Work order. Would you please state how many lines in the entries contain the word "package"? Only the number should be given.

Information.
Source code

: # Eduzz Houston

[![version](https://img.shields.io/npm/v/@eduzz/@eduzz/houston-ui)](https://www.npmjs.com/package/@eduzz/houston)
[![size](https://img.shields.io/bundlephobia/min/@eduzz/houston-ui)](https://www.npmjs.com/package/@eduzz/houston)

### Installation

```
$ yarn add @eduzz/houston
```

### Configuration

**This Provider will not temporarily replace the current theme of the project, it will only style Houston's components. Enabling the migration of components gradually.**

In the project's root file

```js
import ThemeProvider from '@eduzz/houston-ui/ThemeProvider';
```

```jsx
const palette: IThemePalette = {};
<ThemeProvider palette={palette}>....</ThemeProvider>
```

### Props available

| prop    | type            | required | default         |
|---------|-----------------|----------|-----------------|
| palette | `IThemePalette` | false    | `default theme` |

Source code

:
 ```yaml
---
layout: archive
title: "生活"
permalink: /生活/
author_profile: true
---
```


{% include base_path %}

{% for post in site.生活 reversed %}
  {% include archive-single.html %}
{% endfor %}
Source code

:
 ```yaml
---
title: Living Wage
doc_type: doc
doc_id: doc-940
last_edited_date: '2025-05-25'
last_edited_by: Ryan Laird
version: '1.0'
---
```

Output of the exercise. 2